Until … serendipity, or what seems serendipitous, makes a cold call as well as a flower delivery to the once-aspiring, now accomplished and famous-as-Arnold actor. Unpredictably, Zoe and Zach pick up where they left off and things seem to be taking a better turn.
Famous rubs off on Zoe, and even the paparazzi are a sort-of welcome intrusion. Now that the whole world knows Zoe by association with her leading-star boyfriend, her near-past is resurrected, and that includes the failed novel that is now performing like a best-seller.
Until … zemblanity, the polar opposite of serendipity, takes a page from Zoe’s thriller — yes, the authorial parallels between Zoe and Drysdale are intended — in the form of a person stalking Zach who is bent on recreating every violent scene from the plot of Zoe’s debut. That those scenes include such intricacies as a human heart ending up on a windshield, and that the main character ends up dead, make for criss-crossing real-life, fictional-life (well, really, fictional-life, fictional-life) plotting that Drysdale does well to maintain and parse out at the appropriate times.
Add to this wonderful mess the author’s (Drysdale, that is) subtle and meaningful musings as she ably and repeatedly breaks the fourth wall, and “The Close Up” is a ready, steamy surprise that would make Cecil B. DeMille proud.
Also out now
Trial By Ambush (Thomas & Mercer) by Marcia Clark: Author and criminal lawyer Clark paints a dark portrait of a neglected and unwanted child who grows into a beautiful woman plagued by her past.
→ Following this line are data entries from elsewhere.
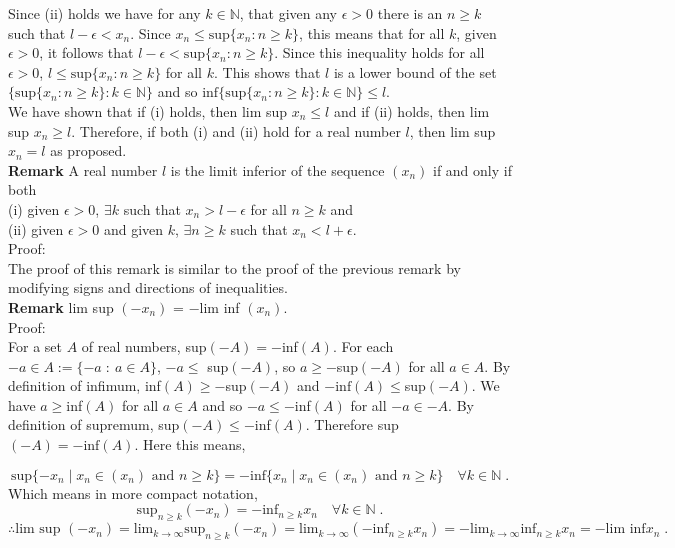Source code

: \documentclass[a4paper]{article}
\begin{document}
Since (ii) holds we have for any $k \in \mathbb{N}$, that given any $\epsilon >0$ there is an $n\geq k$ such that $l-\epsilon < x_n$. Since $x_n \leq \text{sup} \{x_n : n \geq k\}$, this means that for all $k$, given $\epsilon>0$, it follows that $l-\epsilon < \text{sup} \{x_n : n \geq k\}$. Since this inequality holds for all $\epsilon >0$, $l \leq \text{sup} \{x_n : n \geq k\}$ for all $k$. This shows that $l$ is a lower bound of the set $\{\text{sup} \{x_n : n \geq k\} : k \in \mathbb{N}\}$ and so $\text{inf}\{\text{sup} \{x_n : n \geq k\} : k \in \mathbb{N}\} \leq l$.\\

We have shown that if (i) holds, then lim sup $x_n \leq l$ and if (ii) holds, then lim sup $x_n \geq l$. Therefore, if both (i) and (ii) hold for a real number $l$, then lim sup $x_n = l$ as proposed. \\

{\bf Remark} A real number $l$ is the limit inferior of the sequence $(x_n)$ if and only if both\\
(i) given $\epsilon >0$, $\exists k$ such that $x_n > l-\epsilon$ for all $n \geq k$ and \\
(ii) given $\epsilon >0$ and given $k$, $\exists n \geq k$ such that $x_n < l + \epsilon$.\\

Proof:\\
The proof of this remark is similar to the proof of the previous remark by modifying signs and directions of inequalities.\\

{\bf Remark} lim sup $(-x_n)$ = $-$lim inf $(x_n)$.\\

Proof:\\

For a set $A$ of real numbers, sup$(-A) = -$inf$(A)$. For each $-a \in A :=\{-a \; : \: a \in A\}$, $-a\leq$ sup$(-A)$, so $a \geq -$sup$(-A)$ for all $a \in A$. By definition of infimum, inf$(A) \geq -$sup$(-A)$ and $-\text{inf}(A) \leq $sup$(-A)$.  We have $a \geq $inf$(A)$ for all $a \in A$ and so $-a \leq -$inf$(A)$ for all $-a \in -A$. By definition of supremum, sup$(-A) \leq -$inf$(A)$. Therefore sup$(-A) = -\text{inf}(A)$. Here this means,

$$\text{sup}\{-x_n \; | \; x_n \in (x_n) \text { and } n\geq k\} = -\text{inf}\{x_n \; | \; x_n \in (x_n) \text { and } n\geq k\} \quad \forall k \in \mathbb{N} \;.$$
Which means in more compact notation,
$$\text{sup}_{n\geq k} (-x_n) = -\text{inf}_{n\geq k} x_n \quad \forall k \in \mathbb{N} \;.$$
$$\therefore \text{lim sup } (-x_n) = \text{lim}_{k\rightarrow \infty} \text{sup}_{n\geq k} (-x_n) = \text{lim}_{k\rightarrow \infty}(- \text{inf}_{n\geq k} x_n) = -\text{lim}_{k\rightarrow \infty}\text{inf}_{n\geq k} x_n = -\text{lim inf} x_n \;.$$
\end{document}
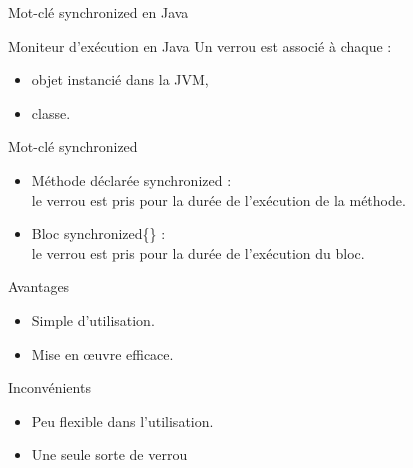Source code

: 
\begingroup

\begin{frame}{Mot-clé \alert{synchronized} en Java}

  \begin{alertblock}{Moniteur d'exécution en Java}
    Un \alert{verrou} est associé à chaque :
    \begin{itemize}
    \item objet instancié dans la JVM,
    \item classe.
    \end{itemize}
  \end{alertblock}
  
  \begin{block}{Mot-clé \alert{synchronized}}
    \begin{itemize}
    \item Méthode  déclarée \alert{synchronized} :\\le  verrou est pris
      pour la durée de l'exécution de la méthode. 
    \item Bloc \alert{synchronized\{\}} :\\le  verrou est pris
      pour la durée de l'exécution du bloc.
    \end{itemize}
  \end{block}

  \pause

  \begin{minipage}{.47\textwidth}
    \begin{exampleblock}{Avantages}
      \begin{itemize}
      \item Simple d'utilisation.
      \item Mise en \oe uvre efficace.
      \end{itemize}
    \end{exampleblock}
  \end{minipage}
  \hfill
  \begin{minipage}{.47\textwidth}
    \begin{alertblock}{Inconvénients}
      \begin{itemize}
      \item Peu flexible dans l'utilisation.
      \item Une seule sorte de verrou 
      \end{itemize}
    \end{alertblock}
  \end{minipage}
\end{frame}

\endgroup
\endinput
Caught in a web of robbery turned murder, Barbara Graham is villainized and found guilty by a press enraptured by her beauty despite mounting evidence of her innocence in a media circus the prosecutor is quick to embrace.
The Silent Watcher (Thomas & Mercer) by Victor Methos: Paying it forward is all attorney Piper Danes has in mind when she leaves a rising career to work as a guardian ad litem for 15-year-old Sophie Grace, the sole survivor of a horrific family murder. When Sophie’s life becomes entangled with that of a serial killer, Piper teams with a tough judge and mysterious detective to find the murderer before Sophie, and herself, are caught in the web.
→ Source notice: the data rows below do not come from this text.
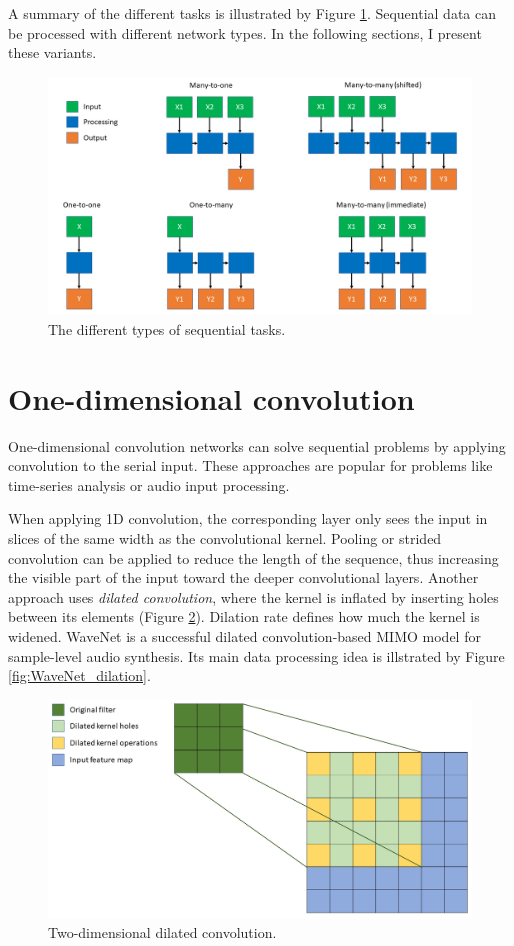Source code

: A summary of the different tasks is illustrated by Figure \ref{fig:task_types}. Sequential data can be processed with different network types. In the following sections, I present these variants.

\begin{figure}[htb]
 \centerline{\includegraphics[width=1.0\columnwidth]{.//Figure/Sequential/task_types.png}}
 \caption{The different types of sequential tasks.}
 \label{fig:task_types}
\end{figure}

\section{One-dimensional convolution}

One-dimensional convolution networks can solve sequential problems by applying convolution to the serial input. These approaches are popular for problems like time-series analysis or audio input processing. 

When applying 1D convolution, the corresponding layer only sees the input in slices of the same width as the convolutional kernel. Pooling or strided convolution can be applied to reduce the length of the sequence, thus increasing the visible part of the input toward the deeper convolutional layers. Another approach uses \textit{dilated convolution}, where the kernel is inflated by inserting holes between its elements (Figure \ref{fig:dilated_convolution}). Dilation rate defines how much the kernel is widened. WaveNet\cite{WaveNet} is a successful dilated convolution-based MIMO model for sample-level audio synthesis. Its main data processing idea is illstrated by Figure \ref{fig:WaveNet_dilation}.

\begin{figure}[H]
 \centerline{\includegraphics[width=0.8\columnwidth]{.//Figure/Sequential/dilated_convolution.png}}
 \caption{Two-dimensional dilated convolution.}
 \label{fig:dilated_convolution}
\end{figure}


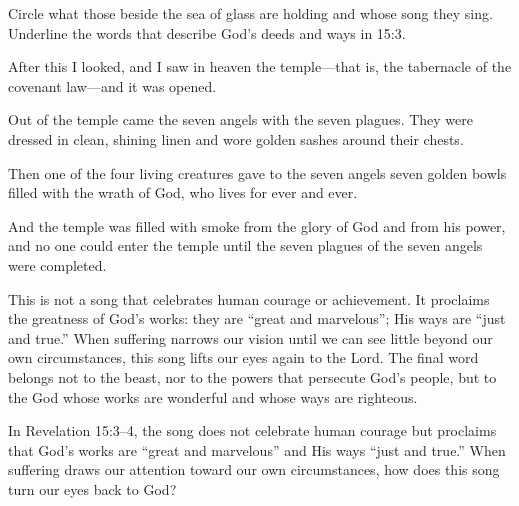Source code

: \begin{ScriptureBox2}{Circle what those beside the sea of glass are holding and whose song they sing. Underline the words that describe God's deeds and ways in 15:3.}
\item[15:5] After this I looked, and I saw in heaven the temple---that is, the tabernacle of the covenant law---and it was opened.

\item[15:6] Out of the temple came the seven angels with the seven plagues. They were dressed in clean, shining linen and wore golden sashes around their chests.

\item[15:7] Then one of the four living creatures gave to the seven angels seven golden bowls filled with the wrath of God, who lives for ever and ever.

\item[15:8] And the temple was filled with smoke from the glory of God and from his power, and no one could enter the temple until the seven plagues of the seven angels were completed.

\end{ScriptureBox2}


This is not a song that celebrates human courage or achievement. It proclaims the greatness of God's works: they are “great and marvelous”; His ways are “just and true.” When suffering narrows our vision until we can see little beyond our own circumstances, this song lifts our eyes again to the Lord. The final word belongs not to the beast, nor to the powers that persecute God's people, but to the God whose works are wonderful and whose ways are righteous.


\begin{ReaderQuestion}
In Revelation 15:3--4, the song does not celebrate human courage but proclaims that God's works are “great and marvelous” and His ways “just and true.” When suffering draws our attention toward our own circumstances, how does this song turn our eyes back to God?
\end{ReaderQuestion}


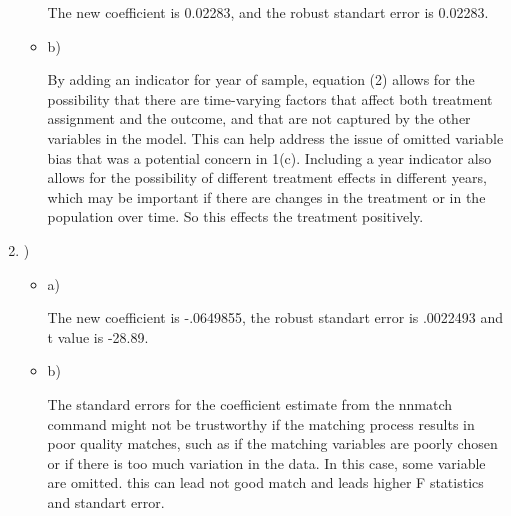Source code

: \documentclass{article}
\begin{document}
\begin{enumerate}
\begin{itemize}
The new coefficient is 0.02283, and the robust standart error is 0.02283. 

\vspace{0.5cm}

\item b)

\vspace{0.5cm}

By adding an indicator for year of sample, equation (2) allows for the possibility that there are time-varying factors that affect both treatment assignment and the outcome, and that are not captured by the other variables in the model. This can help address the issue of omitted variable bias that was a potential concern in 1(c). Including a year indicator also allows for the possibility of different treatment effects in different years, which may be important if there are changes in the treatment or in the population over time. So this effects the treatment positively. 

\end {itemize}

\vspace{2.0cm}

\vspace{2.0cm}

\item )

\begin{itemize}

\item a)

\vspace{0.5cm}

 The new coefficient is -.0649855, the robust standart error is .0022493 and t value is -28.89.
 
\vspace{0.5cm}

\item b)

\vspace{0.5cm}

The standard errors for the coefficient estimate from the nnmatch command might not be trustworthy if the matching process results in poor quality matches, such as if the matching variables are poorly chosen or if there is too much variation in the data. In this case, some variable are omitted. this can lead not good match and leads higher F statistics and standart error.

\end {itemize}
\end {enumerate}
\end{document}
Leviathan (Lividian Trade HC) by Robert McCammon: Book 10 of 10 in McCammon’s Matthew Corbett novels has been much-awaited and it doesn’t disappoint. The decology involving a 17th century magistrate’s clerk with a penchant for unraveling mysteries in Colonia America concludes satisfactorily here, and McCammon is skilled enough with backstory that you could read “Leviathan as a standalone. Yet, a suggestion: Buy this book but start with the first, “Speaks the Nightbird.” Having both as bookends will likely make you want to fill in the middle.
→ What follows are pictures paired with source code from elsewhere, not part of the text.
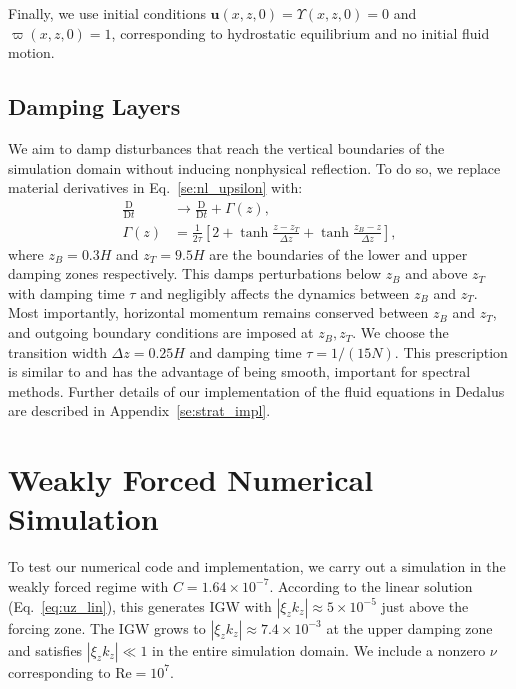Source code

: \documentclass[
        fleqn,
        usenatbib,
    ]{mnras}
\newcommand*{\scinot}[2]{#1\times10^{#2}}
\newcommand*{\md}[2]{\frac{\mathrm{D}#1}{\mathrm{D}#2}}
\newcommand*{\abs}[1]{\left|#1\right|}
\newcommand*{\s}[1]{\left[#1\right]}
\newcommand*{\bm}[1]{\mathbf{#1}}
\begin{document}
Finally, we use initial conditions $\bm{u}(x, z, 0) = \Upsilon(x, z, 0) = 0$ and
$\varpi(x, z, 0) = 1$, corresponding to hydrostatic equilibrium and no initial
fluid motion.

\subsection{Damping Layers}\label{ss:damping}

We aim to damp disturbances that reach the vertical boundaries of the simulation
domain without inducing nonphysical reflection. To do so, we replace material
derivatives in Eq.~\eqref{se:nl_upsilon} with:
\begin{align}
    \md{}{t} &\to \md{}{t} + \Gamma(z),\\
    \Gamma(z) &= \frac{1}{2\tau}\s{2 + \tanh \frac{z - z_T}{\Delta z}
        + \tanh \frac{z_B - z}{\Delta z}},\label{eq:Gamma}
\end{align}
where $z_B = 0.3H$ and $z_T = 9.5H$ are the boundaries of the lower and upper
damping zones respectively. This damps perturbations below $z_B$ and
above $z_T$ with damping time $\tau$ and negligibly affects the dynamics between
$z_B$ and $z_T$. \textcolor{Corr}{Most importantly, horizontal momentum remains
conserved between $z_B$ and $z_T$, and outgoing boundary conditions are imposed
at $z_B, z_T$}. We choose the transition width $\Delta z = 0.25H$ and damping
time $\tau = 1 / (15N)$. This prescription is similar to \citet{lecoanet_damp}
and has the advantage of being smooth, important for spectral methods. Further
details of our implementation of the fluid equations in Dedalus are described in
Appendix~\ref{se:strat_impl}.

\section{Weakly Forced Numerical Simulation}\label{s:weak_sim}

To test our numerical code and implementation, we carry out a simulation in the
weakly forced regime with $C = \scinot{1.64}{-7}$. According to the linear
solution (Eq.~\eqref{eq:uz_lin}), this generates IGW with $\abs{\xi_z k_z}
\approx \scinot{5}{-5}$ just above the forcing zone. The IGW grows to $\abs{\xi_z
k_z} \approx \scinot{7.4}{-3}$ at the upper damping zone and satisfies
$\abs{\xi_z k_z} \ll 1$ in the entire simulation domain. We include a nonzero
$\nu$ corresponding to $\mathrm{Re} = 10^7$.
\end{document}
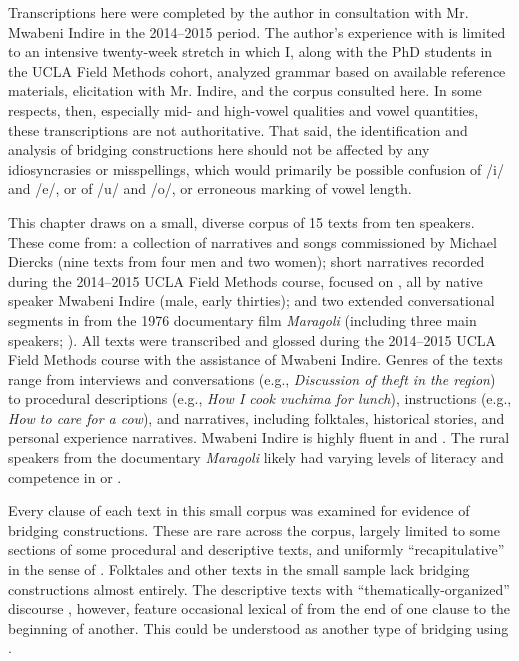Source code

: \documentclass[output=paper]{LSP/langsci}
\begin{document}
Transcriptions here were completed by the author in consultation with Mr. Mwabeni Indire in the 2014--2015 period. The author’s experience with  is limited to an intensive twenty-week stretch in which I, along with the PhD students in the UCLA Field Methods cohort, analyzed  grammar based on available reference materials, elicitation with Mr. Indire, and the corpus consulted here. In some respects, then, especially mid- and high-vowel qualities and vowel quantities, these transcriptions are not authoritative. That said, the identification and analysis of bridging constructions here should not be affected by any idiosyncrasies or misspellings, which would primarily be possible confusion of /i/ and /e/, or of /u/ and /o/, or erroneous marking of vowel length. 

This chapter draws on a small, diverse corpus of 15  texts from ten speakers. These come from: a collection of  narratives and songs commissioned by Michael Diercks (nine texts from four men and two women); short narratives recorded during the 2014--2015 UCLA Field Methods course, focused on , all by native speaker Mwabeni Indire (male, early thirties); and two extended conversational segments in  from the 1976 documentary film \textit{Maragoli} (including three main  speakers; \citealt{Nichols1976}). All texts were transcribed and glossed during the 2014--2015 UCLA Field Methods course with the assistance of Mwabeni Indire. Genres of the texts range from interviews and conversations (e.g., \textit{Discussion of theft in the region}) to procedural descriptions (e.g., \textit{How I cook \emph{vuchima} for lunch}), instructions (e.g., \textit{How to care for a cow}), and narratives, including folktales, historical stories, and personal experience narratives. Mwabeni Indire is highly fluent in  and . The rural  speakers from the documentary \textit{Maragoli} likely had varying levels of literacy and competence in  or .

Every clause of each text in this small corpus was examined for evidence of bridging constructions. These are rare across the corpus, largely limited to some sections of some procedural and descriptive texts, and uniformly ``recapitulative'' in the sense of . Folktales and other  texts in the small sample lack bridging constructions almost entirely. The descriptive texts with ``thematically-organized'' discourse \citep{farr99}, however, feature occasional lexical  of  from the end of one clause to the beginning of another. This could be understood as another type of bridging using .
\end{document}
Assume Nothing (Thomas & Mercer) by Joshua Corin: Georgia author Corin crafts a thriller involving a 6-year-old whose mother’s murder is solved by a brilliant detective. Kat McCann becomes enthralled with the criminologist — and the bestselling novels those cases inform — even after her father is found guilty of the crime. A decade later, Kat’s life devolves into deception as she strikes up a growing friendship with the detective who becomes more and more engaging, calling into question nearly every part of her life to date.
Water Folk (Defiance) by John Hood: Book 3 of Hood’s The Folklore Cycle continues the North Carolina author’s retelling of American history through fable, fantasy and heavy dose of magical creatures. The charm of this continuing series is rooted in the storytelling and the real-life characters that story embraces. In this volume, water maiden Dela is entrapped by enemies, and it’s up to friends Har the dwarf and Goran the sylph to come to her rescue. Along the way, they’ll meet up with Davy Crockett, Sam Houston, Herman Melville, Edgar Allen Poe, Kit Carson and others as history meets fantasy for an exhilarating lesson. Start here, or better, with Book 1, “Mountain Folk,” to unearth the story of our nation from the beginning.